Sourcing Wisconsin Apples

Wisconsin may not produce the volume of apples that Washington does, but we do have a lot of orchards - over 1,000 of them!  And from what we have seen, these orchards are like snowflakes; no two are alike.  At some orchards, hardy old trees still bear fruit generations after they were planted.  At other orchards, neat rows of dwarf trees bear fruit just three years after they were put in the ground.  Some orchards are carefully managed while others are nearly abandoned.  

 Above:  Bergere picking fruit from a Forest Winter apple tree planted in the 1930s.

Above:  Bergere picking fruit from a Forest Winter apple tree planted in the 1930s.

One thing that most Wisconsin orchards do have in common, is that they're small.  About half are less than 1 acre, and over 75 percent of them are less than 5 acres. 

To start a cider business, we knew we would need A LOT of apples.  Just in this startup year, we projected that we would need 1,500 bushels.  It followed that we would need to source our apples from a lot of orchards. 

Being new at this, we weren't sure what to expect.  How would we know how many apples we could get from each orchard?  How much could we buy?  How much could we pick ourselves?  How would we catch different apple varieties when they are ripe?  What blends of apples could we make from week to week through the season?  What would our product portfolio look like when we're sourcing diverse apples from diverse locations?

 Above:  Occasionally we had a long trek between the apple trees and the truck

Above:  Occasionally we had a long trek between the apple trees and the truck

We started with mostly wild trees, which can be the hardest to get, but we wanted to catch them before too many of them dropped.  We hauled apples up and down hills and over streams.  We battled brush and brambles.  We balanced precariously on tall ladders amidst tangles of branches.  Wherever the apples were, we went.

 Above:  There isn't alway a road to wild apples.  Sometimes you have to go off the beaten path.

Above:  There isn't alway a road to wild apples.  Sometimes you have to go off the beaten path.

As the fall progressed, we found more and more actual orchards where we could pick apples.  Some days the apples were plentiful.  Other days were a struggle.  We improvised, and we found ways to fill our bins from week to week.  

By the end of the fall (yesterday), we picked apples at 12 different orchards, and we bought pre-picked apples from 3 orchards.  In total, we picked over 1,000 bushels, and before winter is done, we will have bought about 400 bushels of pre-picked apples - pretty darn close to our 1500 bushel goal.

 Above:  Marie and her Wolf River baby apple

Above:  Marie and her Wolf River baby apple

One important lesson we learned is that the apple business is unpredictable.  Growers are constantly improvising to try to make the best of the weather and to get what they can out of the year's apple crop.  The best we could do was to try to get to know the growers and to improvise along with them.

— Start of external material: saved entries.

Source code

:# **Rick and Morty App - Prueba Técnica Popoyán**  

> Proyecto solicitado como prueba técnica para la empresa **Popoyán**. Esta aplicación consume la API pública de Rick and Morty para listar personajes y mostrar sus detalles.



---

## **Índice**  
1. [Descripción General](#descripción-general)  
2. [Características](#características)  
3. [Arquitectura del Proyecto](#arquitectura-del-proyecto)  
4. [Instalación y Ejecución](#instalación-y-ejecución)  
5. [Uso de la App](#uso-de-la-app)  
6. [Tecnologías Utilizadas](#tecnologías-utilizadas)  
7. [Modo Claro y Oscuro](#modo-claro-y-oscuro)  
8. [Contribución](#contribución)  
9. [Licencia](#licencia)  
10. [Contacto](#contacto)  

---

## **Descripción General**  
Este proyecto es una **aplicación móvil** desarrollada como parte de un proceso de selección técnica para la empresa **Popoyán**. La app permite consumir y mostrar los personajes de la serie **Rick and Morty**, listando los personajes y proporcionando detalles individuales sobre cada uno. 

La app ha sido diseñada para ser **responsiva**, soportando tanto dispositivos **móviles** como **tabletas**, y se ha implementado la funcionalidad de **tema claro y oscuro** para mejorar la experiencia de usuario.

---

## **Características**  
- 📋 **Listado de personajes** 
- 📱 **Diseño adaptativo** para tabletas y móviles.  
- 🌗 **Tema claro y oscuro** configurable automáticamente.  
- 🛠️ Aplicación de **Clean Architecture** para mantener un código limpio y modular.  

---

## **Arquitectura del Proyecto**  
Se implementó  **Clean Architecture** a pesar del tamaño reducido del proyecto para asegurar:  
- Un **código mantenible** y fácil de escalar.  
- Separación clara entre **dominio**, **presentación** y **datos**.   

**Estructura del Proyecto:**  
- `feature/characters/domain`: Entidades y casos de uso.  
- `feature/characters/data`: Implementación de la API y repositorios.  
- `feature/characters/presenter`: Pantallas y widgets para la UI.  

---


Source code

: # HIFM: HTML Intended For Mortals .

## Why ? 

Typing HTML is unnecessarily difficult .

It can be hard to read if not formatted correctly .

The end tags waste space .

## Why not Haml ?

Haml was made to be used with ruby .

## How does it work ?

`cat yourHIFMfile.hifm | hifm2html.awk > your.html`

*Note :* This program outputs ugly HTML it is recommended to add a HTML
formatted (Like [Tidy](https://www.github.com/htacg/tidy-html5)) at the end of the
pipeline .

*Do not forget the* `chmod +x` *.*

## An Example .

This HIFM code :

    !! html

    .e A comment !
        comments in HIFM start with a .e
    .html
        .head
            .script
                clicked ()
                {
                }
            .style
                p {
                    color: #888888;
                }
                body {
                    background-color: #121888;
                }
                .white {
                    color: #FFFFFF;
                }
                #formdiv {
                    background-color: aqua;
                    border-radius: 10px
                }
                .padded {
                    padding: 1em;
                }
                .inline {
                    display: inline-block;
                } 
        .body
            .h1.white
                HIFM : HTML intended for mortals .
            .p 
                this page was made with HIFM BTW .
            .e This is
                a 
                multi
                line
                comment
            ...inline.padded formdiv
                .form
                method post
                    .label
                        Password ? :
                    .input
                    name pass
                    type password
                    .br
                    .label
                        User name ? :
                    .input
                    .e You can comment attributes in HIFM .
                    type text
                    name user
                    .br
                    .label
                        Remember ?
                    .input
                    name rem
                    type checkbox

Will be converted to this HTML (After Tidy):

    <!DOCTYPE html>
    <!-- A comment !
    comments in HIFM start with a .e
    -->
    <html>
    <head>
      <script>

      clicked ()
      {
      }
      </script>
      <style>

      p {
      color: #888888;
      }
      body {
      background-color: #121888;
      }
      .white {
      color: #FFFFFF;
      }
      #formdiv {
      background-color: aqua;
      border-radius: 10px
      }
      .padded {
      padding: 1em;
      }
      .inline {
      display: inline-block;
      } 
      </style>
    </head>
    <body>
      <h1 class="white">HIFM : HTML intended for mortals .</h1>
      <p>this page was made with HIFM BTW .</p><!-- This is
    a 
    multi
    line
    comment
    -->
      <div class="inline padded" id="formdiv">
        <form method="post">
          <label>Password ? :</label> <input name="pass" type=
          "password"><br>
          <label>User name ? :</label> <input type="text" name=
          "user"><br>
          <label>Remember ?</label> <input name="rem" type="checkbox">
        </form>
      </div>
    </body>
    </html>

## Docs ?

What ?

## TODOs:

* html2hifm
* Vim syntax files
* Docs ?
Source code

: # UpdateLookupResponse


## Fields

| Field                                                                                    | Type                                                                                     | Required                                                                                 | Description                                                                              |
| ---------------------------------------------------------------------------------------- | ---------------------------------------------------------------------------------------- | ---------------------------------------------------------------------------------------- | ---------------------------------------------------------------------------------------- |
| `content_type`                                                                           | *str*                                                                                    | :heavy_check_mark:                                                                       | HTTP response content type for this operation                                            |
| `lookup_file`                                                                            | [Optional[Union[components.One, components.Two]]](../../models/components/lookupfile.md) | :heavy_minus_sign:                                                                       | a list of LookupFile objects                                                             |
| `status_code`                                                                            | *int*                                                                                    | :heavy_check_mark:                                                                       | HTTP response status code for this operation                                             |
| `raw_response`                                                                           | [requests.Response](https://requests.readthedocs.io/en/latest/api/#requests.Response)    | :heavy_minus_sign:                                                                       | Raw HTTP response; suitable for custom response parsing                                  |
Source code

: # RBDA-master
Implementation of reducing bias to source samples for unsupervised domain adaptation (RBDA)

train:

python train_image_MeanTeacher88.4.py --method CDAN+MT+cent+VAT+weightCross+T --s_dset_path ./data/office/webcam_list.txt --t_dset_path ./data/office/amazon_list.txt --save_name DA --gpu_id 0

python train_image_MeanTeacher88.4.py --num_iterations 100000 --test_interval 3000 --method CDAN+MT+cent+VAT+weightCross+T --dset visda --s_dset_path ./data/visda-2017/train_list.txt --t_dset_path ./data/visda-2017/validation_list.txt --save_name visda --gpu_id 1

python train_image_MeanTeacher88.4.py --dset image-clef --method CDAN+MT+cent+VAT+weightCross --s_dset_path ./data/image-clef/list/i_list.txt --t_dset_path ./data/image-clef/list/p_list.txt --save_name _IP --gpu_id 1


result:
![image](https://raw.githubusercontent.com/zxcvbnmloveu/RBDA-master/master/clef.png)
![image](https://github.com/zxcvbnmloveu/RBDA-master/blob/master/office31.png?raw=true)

 Above:  Nearly full bins of apples

Above:  Nearly full bins of apples

We think you're going to like the results of our work.  Each cider we pressed had unique qualities, and rather than trying to make one consistent product, we are making a wide variety of ciders that reflect the diversity of the apples and farms in Wisconsin.  We enjoyed many beautiful fall days, and we tasted many delicious apples.  We hope that our ciders capture those fall days and flavors, and we look forward to sharing them with you.

 Above:  End of the harvest.  The last of the apples hanging on the trees at Munchkey Apples.

Above:  End of the harvest.  The last of the apples hanging on the trees at Munchkey Apples.